Cucumbers are often paired with spicy food to provide a welcome extinguishing effect. At any location of the Grand Sichuan empire, one is hereby emphatically urged to obtain the cucumbers with fresh garlic (a cold dish) before a single Dan Dan noodle passes between his or her lips. At Café el Portal, the cucumber water will help you cope with the chile-rubbed pork tacos, and the heat outside. At another Mexican restaurant, El Barrio Chino, a salad of watermelon, jicama, and cucumbers cools things down fast.
The form I would most like to dump over my head in August, though, is cucumbers in yogurt (mint is a favorite the third element). A version of it exists in many hot climates. The Indian version is raita (try it at Chennai Garden), which goes well plopped onto almost any dish, but especially with hot ones. The Greeks have tzatziki, with the liberal addition of raw garlic (try it at Yoghurt Place II), which is particularly delectable on barbecued lamb (at Philoxenia), or scooped up with sliced baked potatoes. There is a Turkish cold soup called cacik (at Akdeniz), and the Persians make a dip (try it at Persepolis) and a drink called doogh. The list goes on.

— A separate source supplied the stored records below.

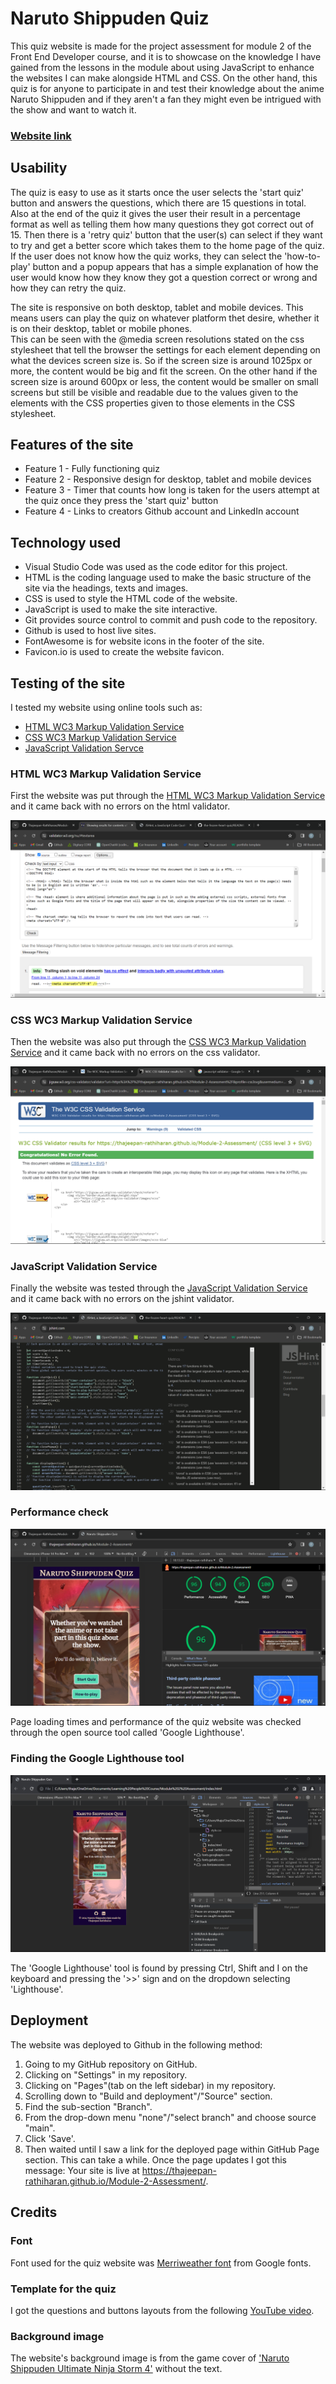 # Naruto Shippuden Quiz 

This quiz website is made for the project assessment for module 2 of the Front End Developer course, and it is to showcase on the knowledge I have gained from the lessons in the module about using JavaScript to enhance the websites I can make alongside HTML and CSS. On the other hand, this quiz is for anyone to participate in and test their knowledge about the anime Naruto Shippuden and if they aren't a fan they might even be intrigued with the show and want to watch it. 

### [Website link](https://thajeepan-rathiharan.github.io/Module-2-Assessment/)

## Usability

The quiz is easy to use as it starts once the user selects the 'start quiz' button and answers the questions, which there are 15 questions in total. Also at the end of the quiz it gives the user their result in a percentage format as well as telling them how many questions they got correct out of 15. Then there is a 'retry quiz' button that the user(s) can select if they want to try and get a better score which takes them to the home page of the quiz. If the user does not know how the quiz works, they can select the 'how-to-play' button and a popup appears that has a simple explanation of how the user would know how they know they got a question correct or wrong and how they can retry the quiz.

The site is responsive on both desktop, tablet and mobile devices. This means users can play the quiz on whatever platform thet desire, whether it is on their desktop, tablet or mobile phones.   
This can be seen with the @media screen resolutions stated on the css stylesheet that tell the browser the settings for each element depending on what the devices screen size is. So if the screen size is around 1025px or more, the content would be big and fit the screen. On the other hand if the screen size is around 600px or less, the content would be smaller on small screens but still be visible and readable due to the values given to the elements with the CSS properties given to those elements in the CSS stylesheet.

## Features of the site

* Feature 1 - Fully functioning quiz
* Feature 2 - Responsive design for desktop, tablet and mobile devices
* Feature 3 - Timer that counts how long is taken for the users attempt at the quiz once they press the 'start      quiz' button
* Feature 4 - Links to creators Github account and LinkedIn account

## Technology used

* Visual Studio Code was used as the code editor for this project.
* HTML is the coding language used to make the basic structure of the site via the headings, texts and images.
* CSS is used to style the HTML code of the website.
* JavaScript is used to make the site interactive.
* Git provides source control to commit and push code to the repository.
* Github is used to host live sites.
* FontAwesome is for website icons in the footer of the site.
* Favicon.io is used to create the website favicon. 

## Testing of the site

I tested my website using online tools such as: 
* [HTML WC3 Markup Validation Service](https://validator.w3.org/#validate_by_input)
* [CSS WC3 Markup Validation Service](https://jigsaw.w3.org/css-validator/)
* [JavaScript Validation Servce](https://jshint.com/)

### HTML WC3 Markup Validation Service

First the website was put through the [HTML WC3 Markup Validation Service](https://validator.w3.org/#validate_by_input) and it came back with no errors on the html validator.

![HTML validation](img/README_img/html_val.png)

### CSS WC3 Markup Validation Service

Then the website was also put through the [CSS WC3 Markup Validation Service](https://jigsaw.w3.org/css-validator/) and it came back with no errors on the css validator.

![CSS validation](img/README_img/css_val.png)

### JavaScript Validation Service

Finally the website was tested through the [JavaScript Validation Service](https://validator.w3.org/#validate_by_input) and it came back with no errors on the jshint validator.

![JavaScript validation](img/README_img/js_val.png)

### Performance check

![Google Lighthouse](img/README_img/google_lighthouse.png)

Page loading times and performance of the quiz website was checked through the open source tool called 'Google Lighthouse'. 

### Finding the Google Lighthouse tool

![Finding the Google Lighthouse tool](img/README_img/selecting_lighthouse_tool.png)

The 'Google Lighthouse' tool is found by pressing Ctrl, Shift and I on the keyboard and pressing the '>>' sign and on the dropdown selecting 'Lighthouse'.

## Deployment

The website was deployed to Github in the following method:
  
1. Going to my GitHub repository on GitHub.
2. Clicking on "Settings" in my repository.
3. Clicking on "Pages"(tab on the left sidebar) in my repository.
4. Scrolling down to "Build and deployment"/"Source" section.
5. Find the sub-section "Branch".
6. From the drop-down menu "none"/"select branch" and choose source "main".
7. Click 'Save'.
8. Then waited until I saw a link for the deployed page within GitHub Page section. This can take a while. Once the page updates I got this message: Your site is live at https://thajeepan-rathiharan.github.io/Module-2-Assessment/.

## Credits

### Font

Font used for the quiz website was [Merriweather font](https://fonts.google.com/specimen/Merriweather?query=Merr) from Google fonts.

### Template for the quiz

I got the questions and buttons layouts from the following [YouTube video](https://www.youtube.com/watch?v=WiLTsxjCmWQ&t=591s). 

### Background image

The website's background image is from the game cover of ['Naruto Shippuden Ultimate Ninja Storm 4'](https://www.deviantart.com/maxiuchiha22/art/Naruto-Shippuden-Ult-Ninja-Storm-4-Wallpaper-1-798917740) without the text.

In addition to its cooling powers, the crunch of a good cucumber is crucial. Choose thin-skinned, firm ones for salads or to add crunch to a sandwich, like in a Vietnamese Bahn Mi sandwich, which you can try at Ba Xuyjen, on buttered, crust-less, tea sandwiches, or on Chicago-style hotdogs, at the Shake Shack. For cucumbers, seeds are the culprits of mush, so look for long thin ones or small ones, but avoid the fatties. English cucumbers are sometimes labeled “seedless” and can be as long as two feet. Persians are sweet and crunchy but small and expensive. Pickling cucumbers have small seeds and are quite crunchy, as long as they are fresh. Choose any of these over regular garden cucumbers, which come coated in a thick layer of wax and have to be peeled. And if you’re too hot to make dinner, drink your cucumbers—Shebeen makes a cucumber martini, and Café el Portal makes margaritas.